■ INSTRUCTIONS FOR THE TASK
Across the entries below, work out how many lines contain "terminal". Please give the number only.

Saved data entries
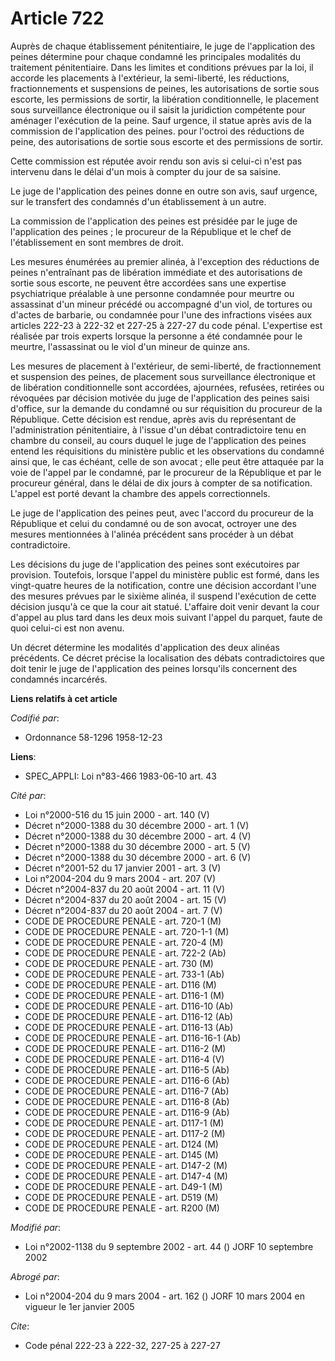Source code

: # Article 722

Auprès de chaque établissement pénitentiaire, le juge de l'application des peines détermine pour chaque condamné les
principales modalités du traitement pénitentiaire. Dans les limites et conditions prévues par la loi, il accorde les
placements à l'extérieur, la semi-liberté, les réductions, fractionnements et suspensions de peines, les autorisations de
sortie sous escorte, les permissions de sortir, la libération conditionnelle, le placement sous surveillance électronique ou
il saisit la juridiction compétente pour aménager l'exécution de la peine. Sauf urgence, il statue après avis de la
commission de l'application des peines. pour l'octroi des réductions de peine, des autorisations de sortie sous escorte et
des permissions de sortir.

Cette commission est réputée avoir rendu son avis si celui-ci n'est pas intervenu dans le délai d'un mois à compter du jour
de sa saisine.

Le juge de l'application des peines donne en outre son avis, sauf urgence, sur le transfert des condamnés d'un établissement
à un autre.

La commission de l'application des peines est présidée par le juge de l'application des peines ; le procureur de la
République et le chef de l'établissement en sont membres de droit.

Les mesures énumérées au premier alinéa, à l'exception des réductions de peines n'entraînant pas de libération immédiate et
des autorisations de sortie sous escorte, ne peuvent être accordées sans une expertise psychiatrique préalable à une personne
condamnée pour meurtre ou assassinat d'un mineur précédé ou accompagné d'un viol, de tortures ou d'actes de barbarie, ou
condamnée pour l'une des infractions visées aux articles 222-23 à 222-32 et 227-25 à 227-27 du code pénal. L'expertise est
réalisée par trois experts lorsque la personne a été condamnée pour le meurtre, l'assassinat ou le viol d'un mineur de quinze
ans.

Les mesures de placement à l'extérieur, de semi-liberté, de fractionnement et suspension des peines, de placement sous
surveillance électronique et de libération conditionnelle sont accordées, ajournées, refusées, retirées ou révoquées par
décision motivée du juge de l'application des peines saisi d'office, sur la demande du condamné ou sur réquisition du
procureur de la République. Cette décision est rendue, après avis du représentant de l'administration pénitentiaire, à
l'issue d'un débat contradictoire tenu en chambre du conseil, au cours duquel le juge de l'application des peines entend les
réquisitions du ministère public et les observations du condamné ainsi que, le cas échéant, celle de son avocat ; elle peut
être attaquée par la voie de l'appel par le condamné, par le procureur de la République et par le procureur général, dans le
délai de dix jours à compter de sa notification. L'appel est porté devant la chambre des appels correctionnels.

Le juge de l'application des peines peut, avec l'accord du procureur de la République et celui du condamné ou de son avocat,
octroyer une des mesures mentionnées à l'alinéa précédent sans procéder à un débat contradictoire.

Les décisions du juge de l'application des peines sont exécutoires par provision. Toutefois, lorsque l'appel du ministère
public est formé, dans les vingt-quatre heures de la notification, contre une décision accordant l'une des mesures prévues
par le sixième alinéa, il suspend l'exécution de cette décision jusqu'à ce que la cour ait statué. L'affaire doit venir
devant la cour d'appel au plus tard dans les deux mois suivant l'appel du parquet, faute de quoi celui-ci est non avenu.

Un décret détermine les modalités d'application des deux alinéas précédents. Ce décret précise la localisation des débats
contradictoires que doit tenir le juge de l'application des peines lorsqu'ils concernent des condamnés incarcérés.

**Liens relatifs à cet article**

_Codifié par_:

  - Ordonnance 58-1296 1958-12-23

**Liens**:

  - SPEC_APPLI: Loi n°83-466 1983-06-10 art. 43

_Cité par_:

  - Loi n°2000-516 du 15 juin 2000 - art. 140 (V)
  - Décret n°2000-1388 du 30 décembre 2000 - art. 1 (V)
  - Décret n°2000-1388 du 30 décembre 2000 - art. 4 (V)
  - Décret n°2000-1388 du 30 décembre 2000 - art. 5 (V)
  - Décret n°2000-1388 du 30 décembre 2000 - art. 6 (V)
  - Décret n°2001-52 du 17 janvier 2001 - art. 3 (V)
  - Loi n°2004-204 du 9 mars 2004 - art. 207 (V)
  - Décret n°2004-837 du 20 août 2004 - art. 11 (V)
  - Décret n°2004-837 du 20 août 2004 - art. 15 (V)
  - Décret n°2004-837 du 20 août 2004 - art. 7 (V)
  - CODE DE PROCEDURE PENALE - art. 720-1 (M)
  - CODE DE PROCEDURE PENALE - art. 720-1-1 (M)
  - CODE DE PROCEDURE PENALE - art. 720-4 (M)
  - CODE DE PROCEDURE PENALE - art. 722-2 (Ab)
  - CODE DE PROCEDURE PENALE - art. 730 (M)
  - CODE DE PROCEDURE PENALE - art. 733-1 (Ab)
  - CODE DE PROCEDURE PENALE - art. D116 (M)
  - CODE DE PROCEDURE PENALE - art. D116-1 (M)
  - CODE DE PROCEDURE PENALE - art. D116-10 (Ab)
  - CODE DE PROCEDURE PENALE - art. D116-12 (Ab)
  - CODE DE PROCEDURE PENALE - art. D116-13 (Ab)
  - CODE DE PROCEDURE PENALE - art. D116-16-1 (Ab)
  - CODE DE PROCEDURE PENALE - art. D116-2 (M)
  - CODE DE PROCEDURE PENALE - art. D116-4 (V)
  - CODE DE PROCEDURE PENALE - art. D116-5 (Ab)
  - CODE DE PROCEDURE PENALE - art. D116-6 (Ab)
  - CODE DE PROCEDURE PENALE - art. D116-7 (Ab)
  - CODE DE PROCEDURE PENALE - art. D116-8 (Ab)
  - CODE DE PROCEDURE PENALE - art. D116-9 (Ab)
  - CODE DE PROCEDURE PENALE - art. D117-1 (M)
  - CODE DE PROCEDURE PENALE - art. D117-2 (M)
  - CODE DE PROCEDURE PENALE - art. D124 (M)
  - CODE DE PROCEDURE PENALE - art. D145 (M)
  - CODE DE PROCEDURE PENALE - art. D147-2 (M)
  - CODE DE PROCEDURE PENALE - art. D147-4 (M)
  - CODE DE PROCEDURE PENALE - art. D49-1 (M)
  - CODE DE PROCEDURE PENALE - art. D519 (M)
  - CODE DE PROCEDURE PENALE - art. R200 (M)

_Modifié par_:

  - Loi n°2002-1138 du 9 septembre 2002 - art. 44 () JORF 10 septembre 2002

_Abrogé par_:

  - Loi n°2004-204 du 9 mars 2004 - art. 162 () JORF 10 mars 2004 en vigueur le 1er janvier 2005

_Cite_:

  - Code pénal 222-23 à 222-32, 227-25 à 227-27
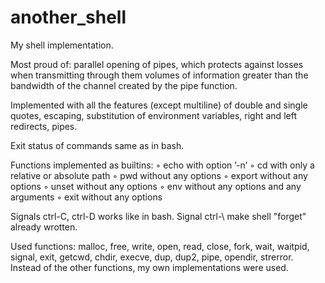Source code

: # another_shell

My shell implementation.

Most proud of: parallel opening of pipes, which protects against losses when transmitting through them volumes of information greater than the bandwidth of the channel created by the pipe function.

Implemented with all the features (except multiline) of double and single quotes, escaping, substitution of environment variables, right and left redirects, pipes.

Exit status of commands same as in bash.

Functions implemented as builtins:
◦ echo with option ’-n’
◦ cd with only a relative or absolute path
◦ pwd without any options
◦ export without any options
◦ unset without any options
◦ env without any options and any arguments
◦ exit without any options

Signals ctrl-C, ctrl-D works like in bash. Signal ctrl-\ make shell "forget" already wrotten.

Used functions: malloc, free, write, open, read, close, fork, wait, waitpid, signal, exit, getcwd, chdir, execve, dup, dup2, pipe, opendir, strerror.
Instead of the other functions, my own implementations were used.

==

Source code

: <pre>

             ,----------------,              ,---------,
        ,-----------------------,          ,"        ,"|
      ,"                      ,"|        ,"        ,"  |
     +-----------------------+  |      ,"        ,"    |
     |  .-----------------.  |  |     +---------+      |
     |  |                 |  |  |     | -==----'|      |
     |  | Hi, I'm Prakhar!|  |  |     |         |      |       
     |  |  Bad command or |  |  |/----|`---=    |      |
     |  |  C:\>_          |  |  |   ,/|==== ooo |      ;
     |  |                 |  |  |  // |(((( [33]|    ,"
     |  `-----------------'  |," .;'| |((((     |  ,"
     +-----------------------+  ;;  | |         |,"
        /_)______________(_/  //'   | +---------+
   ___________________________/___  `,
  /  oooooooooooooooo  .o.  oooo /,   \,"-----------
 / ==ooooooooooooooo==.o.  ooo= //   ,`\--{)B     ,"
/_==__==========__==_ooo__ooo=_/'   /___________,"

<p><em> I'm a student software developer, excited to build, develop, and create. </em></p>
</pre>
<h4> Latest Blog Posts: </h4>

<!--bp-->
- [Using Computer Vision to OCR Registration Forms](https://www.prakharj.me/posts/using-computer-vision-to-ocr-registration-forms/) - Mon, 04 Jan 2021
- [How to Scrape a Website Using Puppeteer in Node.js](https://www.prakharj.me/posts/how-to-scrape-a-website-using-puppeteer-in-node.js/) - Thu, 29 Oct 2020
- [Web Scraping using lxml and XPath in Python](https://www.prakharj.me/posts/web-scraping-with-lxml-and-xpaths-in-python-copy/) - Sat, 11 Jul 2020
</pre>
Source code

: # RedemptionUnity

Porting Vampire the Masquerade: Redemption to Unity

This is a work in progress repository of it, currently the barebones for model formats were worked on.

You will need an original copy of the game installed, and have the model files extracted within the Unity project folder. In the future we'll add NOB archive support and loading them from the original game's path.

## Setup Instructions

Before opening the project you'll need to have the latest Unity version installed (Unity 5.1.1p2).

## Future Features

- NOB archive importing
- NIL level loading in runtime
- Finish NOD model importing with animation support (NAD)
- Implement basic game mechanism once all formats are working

--

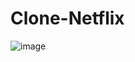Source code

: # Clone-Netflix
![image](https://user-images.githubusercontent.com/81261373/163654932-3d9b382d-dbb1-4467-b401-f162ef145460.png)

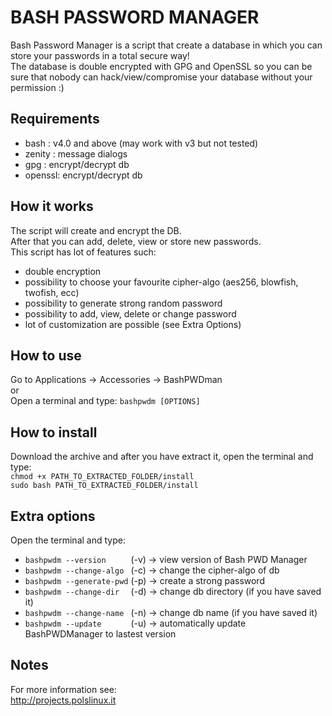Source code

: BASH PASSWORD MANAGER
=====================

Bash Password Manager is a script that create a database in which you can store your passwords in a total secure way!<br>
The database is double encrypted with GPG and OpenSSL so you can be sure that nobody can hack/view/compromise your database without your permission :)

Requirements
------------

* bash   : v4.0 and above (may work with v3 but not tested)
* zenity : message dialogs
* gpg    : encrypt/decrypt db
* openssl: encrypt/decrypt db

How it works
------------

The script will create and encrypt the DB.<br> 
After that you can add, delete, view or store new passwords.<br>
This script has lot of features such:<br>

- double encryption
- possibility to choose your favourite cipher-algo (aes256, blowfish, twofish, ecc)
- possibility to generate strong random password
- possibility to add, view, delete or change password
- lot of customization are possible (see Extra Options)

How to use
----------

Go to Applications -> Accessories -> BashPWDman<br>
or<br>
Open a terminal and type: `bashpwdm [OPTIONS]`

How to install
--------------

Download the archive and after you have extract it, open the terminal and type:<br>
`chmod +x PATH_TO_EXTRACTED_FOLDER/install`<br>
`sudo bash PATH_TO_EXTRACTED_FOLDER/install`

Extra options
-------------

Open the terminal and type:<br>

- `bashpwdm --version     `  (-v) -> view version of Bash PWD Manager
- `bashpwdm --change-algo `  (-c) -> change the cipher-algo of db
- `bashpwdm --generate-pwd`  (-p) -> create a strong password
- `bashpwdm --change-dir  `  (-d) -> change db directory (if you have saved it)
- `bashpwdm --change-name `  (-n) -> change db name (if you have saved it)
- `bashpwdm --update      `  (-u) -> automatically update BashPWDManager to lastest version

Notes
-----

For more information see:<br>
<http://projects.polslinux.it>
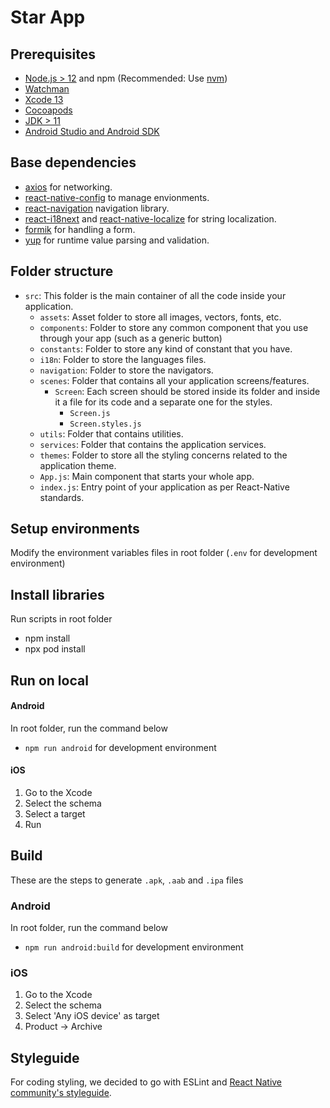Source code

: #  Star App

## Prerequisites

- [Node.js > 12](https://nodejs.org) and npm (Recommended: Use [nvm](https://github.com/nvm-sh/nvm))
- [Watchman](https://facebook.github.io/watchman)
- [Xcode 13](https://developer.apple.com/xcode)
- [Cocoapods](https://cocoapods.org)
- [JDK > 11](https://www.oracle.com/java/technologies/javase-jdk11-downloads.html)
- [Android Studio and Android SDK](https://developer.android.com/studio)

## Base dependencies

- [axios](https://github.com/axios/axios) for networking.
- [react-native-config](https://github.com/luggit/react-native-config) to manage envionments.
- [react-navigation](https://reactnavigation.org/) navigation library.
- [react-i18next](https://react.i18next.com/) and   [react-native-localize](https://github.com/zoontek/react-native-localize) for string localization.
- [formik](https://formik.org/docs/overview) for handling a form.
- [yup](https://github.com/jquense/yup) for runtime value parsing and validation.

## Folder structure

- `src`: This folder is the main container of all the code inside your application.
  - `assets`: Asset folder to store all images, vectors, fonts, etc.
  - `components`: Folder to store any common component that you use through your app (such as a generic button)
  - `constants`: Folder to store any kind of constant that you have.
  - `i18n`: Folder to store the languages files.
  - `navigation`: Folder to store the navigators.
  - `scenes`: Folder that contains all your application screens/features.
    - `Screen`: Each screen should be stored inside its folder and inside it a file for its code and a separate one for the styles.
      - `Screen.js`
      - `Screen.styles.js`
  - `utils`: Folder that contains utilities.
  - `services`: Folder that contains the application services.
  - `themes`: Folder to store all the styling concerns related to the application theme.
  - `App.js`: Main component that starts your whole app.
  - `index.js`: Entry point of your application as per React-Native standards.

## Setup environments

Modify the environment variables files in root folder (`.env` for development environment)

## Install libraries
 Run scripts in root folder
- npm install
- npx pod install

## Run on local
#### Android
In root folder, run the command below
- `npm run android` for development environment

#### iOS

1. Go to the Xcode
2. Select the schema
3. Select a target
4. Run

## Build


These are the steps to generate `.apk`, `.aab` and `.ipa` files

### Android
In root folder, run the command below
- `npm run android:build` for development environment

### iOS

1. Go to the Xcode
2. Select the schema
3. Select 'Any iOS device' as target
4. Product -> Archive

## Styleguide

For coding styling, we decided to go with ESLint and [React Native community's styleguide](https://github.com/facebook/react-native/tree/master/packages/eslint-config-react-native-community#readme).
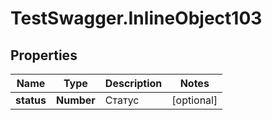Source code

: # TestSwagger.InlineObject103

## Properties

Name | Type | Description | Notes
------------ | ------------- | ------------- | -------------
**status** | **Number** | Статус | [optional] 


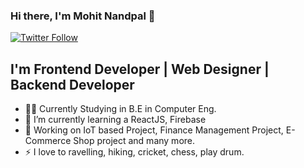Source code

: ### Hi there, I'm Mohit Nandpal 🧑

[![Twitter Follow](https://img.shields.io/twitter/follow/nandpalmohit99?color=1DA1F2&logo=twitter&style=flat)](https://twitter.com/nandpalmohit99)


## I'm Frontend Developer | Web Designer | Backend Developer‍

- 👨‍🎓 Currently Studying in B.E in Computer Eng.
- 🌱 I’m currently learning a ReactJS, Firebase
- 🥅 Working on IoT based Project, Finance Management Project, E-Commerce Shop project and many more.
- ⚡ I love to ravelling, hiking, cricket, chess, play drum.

■ OUTPUT OF THE EXERCISE
3